* **Stored data entries**
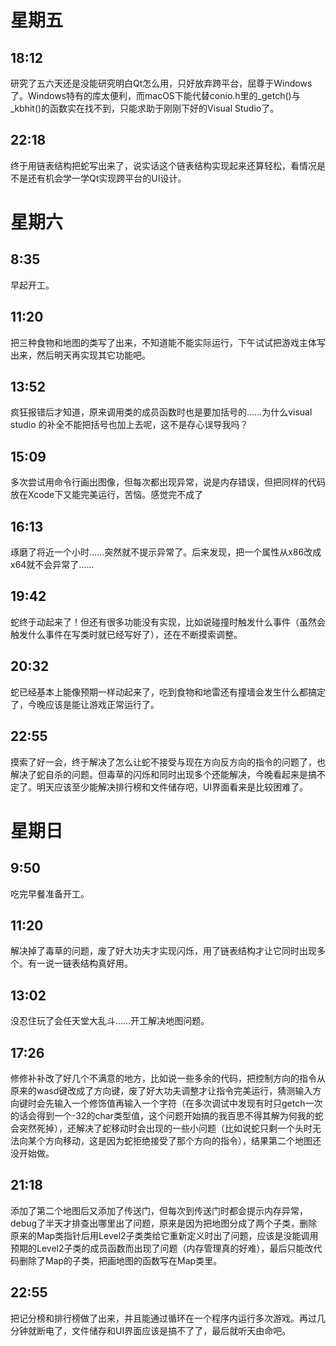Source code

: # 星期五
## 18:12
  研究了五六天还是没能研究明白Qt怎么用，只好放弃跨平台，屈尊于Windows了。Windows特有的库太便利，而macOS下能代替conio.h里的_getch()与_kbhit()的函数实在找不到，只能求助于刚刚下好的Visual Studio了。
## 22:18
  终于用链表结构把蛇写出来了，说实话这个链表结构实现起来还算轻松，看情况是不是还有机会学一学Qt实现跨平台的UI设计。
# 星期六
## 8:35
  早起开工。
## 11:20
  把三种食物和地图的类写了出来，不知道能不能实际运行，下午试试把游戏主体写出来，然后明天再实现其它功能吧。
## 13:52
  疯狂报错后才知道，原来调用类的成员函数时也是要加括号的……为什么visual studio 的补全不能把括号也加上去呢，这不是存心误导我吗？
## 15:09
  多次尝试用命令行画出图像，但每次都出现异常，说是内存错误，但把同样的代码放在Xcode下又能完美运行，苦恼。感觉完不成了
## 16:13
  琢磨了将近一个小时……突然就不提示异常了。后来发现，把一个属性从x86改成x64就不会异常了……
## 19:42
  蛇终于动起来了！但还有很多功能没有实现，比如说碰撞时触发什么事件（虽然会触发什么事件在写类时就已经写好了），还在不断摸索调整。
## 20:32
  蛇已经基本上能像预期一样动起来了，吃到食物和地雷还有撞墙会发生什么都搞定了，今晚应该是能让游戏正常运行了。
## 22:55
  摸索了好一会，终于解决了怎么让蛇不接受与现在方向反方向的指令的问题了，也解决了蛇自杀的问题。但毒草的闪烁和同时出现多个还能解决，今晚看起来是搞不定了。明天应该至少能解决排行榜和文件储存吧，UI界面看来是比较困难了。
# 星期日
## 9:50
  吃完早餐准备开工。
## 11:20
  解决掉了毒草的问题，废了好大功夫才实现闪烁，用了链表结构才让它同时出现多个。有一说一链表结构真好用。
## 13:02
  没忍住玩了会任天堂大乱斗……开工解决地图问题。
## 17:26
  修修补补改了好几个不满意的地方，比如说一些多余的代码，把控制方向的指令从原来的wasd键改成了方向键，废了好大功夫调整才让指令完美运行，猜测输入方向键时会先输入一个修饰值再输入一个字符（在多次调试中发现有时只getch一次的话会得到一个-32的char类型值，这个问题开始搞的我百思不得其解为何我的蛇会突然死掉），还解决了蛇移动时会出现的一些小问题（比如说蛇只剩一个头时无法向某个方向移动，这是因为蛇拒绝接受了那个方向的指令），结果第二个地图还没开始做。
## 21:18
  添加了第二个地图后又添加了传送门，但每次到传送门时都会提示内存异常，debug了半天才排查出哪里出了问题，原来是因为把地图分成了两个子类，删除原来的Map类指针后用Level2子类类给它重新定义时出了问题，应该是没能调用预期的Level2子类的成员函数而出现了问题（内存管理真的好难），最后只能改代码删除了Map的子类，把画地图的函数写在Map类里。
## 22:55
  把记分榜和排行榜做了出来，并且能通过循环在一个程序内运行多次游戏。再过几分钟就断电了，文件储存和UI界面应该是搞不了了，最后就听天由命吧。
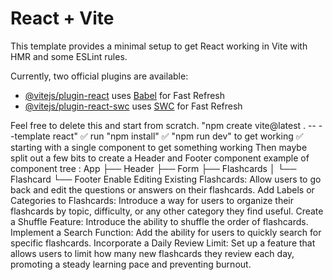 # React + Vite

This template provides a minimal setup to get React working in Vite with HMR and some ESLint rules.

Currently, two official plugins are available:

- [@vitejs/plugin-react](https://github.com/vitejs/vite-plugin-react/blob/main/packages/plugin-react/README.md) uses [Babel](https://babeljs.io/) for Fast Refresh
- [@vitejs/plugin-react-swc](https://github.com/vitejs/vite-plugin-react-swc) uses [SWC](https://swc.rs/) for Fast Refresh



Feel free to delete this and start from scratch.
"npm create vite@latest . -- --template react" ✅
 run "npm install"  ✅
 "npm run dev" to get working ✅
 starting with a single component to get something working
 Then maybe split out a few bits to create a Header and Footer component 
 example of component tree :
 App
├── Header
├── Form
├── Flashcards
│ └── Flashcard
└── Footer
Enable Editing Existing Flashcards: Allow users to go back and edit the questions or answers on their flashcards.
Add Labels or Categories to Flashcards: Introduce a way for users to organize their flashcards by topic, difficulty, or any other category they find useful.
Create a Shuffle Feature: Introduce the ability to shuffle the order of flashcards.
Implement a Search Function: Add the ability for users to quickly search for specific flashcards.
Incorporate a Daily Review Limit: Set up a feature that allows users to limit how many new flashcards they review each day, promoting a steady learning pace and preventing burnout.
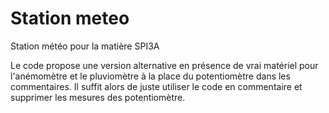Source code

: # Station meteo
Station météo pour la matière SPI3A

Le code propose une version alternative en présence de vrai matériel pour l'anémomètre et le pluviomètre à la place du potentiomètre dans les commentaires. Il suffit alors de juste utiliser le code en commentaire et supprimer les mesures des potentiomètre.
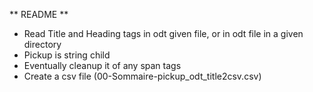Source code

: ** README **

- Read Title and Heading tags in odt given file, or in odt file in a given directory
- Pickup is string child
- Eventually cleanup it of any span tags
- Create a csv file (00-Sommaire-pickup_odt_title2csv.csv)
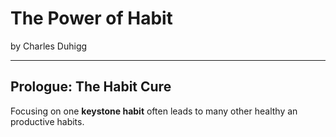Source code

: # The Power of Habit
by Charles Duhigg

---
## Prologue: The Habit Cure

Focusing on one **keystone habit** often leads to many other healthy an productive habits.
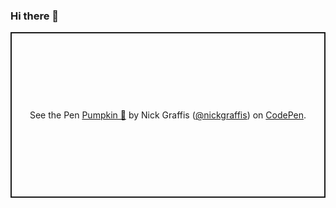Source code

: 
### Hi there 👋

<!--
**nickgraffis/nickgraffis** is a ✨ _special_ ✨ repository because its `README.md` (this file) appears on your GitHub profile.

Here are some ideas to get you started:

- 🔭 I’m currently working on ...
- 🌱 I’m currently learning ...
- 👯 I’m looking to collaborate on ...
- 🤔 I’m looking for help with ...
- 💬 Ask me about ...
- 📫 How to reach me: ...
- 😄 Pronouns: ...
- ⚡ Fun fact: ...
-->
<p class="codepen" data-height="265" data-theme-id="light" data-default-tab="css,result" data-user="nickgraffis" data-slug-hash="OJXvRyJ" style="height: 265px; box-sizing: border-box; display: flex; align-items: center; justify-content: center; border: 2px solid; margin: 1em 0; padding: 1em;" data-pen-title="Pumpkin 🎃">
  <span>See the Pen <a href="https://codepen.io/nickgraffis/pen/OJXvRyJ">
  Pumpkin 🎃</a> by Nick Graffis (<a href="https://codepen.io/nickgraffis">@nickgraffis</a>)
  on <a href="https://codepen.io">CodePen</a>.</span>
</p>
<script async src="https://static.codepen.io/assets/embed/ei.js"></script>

* **WHAT IS BEING ASKED**
Pull out all lines in the data above that include "learning".

* **ANSWER BELOW**
Incorporate a Daily Review Limit: Set up a feature that allows users to limit how many new flashcards they review each day, promoting a steady learning pace and preventing burnout.
- 🌱 I’m currently learning ...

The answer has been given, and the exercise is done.